# Exercise
Tally the lines of the listing below in which the string "introduce" occurs, and give the tally alone.

# Records
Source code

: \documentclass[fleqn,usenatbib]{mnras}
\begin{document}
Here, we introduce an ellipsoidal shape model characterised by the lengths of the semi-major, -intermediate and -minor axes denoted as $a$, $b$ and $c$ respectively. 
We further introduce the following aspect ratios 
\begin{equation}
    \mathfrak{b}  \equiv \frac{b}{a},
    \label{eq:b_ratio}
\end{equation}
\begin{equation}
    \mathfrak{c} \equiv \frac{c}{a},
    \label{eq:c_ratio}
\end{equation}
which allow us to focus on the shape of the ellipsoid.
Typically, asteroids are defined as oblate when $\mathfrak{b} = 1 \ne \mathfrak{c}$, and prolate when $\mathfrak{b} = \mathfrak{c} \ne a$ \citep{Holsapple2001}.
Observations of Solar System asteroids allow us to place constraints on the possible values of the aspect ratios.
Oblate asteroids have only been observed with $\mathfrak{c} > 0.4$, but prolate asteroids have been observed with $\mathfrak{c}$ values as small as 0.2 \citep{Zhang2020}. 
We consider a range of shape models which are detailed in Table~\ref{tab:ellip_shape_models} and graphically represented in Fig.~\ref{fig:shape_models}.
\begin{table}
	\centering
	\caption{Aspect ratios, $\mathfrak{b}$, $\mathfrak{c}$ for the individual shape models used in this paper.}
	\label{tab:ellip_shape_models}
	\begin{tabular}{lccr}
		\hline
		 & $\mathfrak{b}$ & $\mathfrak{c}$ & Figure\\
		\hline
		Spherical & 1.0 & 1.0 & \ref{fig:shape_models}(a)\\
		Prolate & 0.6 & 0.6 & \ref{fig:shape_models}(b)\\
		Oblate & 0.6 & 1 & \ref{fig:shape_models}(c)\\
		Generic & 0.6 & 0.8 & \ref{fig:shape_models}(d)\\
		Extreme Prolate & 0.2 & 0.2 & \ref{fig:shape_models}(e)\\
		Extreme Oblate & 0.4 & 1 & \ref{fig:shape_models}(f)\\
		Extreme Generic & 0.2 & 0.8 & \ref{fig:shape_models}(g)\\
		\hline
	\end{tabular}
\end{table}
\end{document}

# Answer to this task
2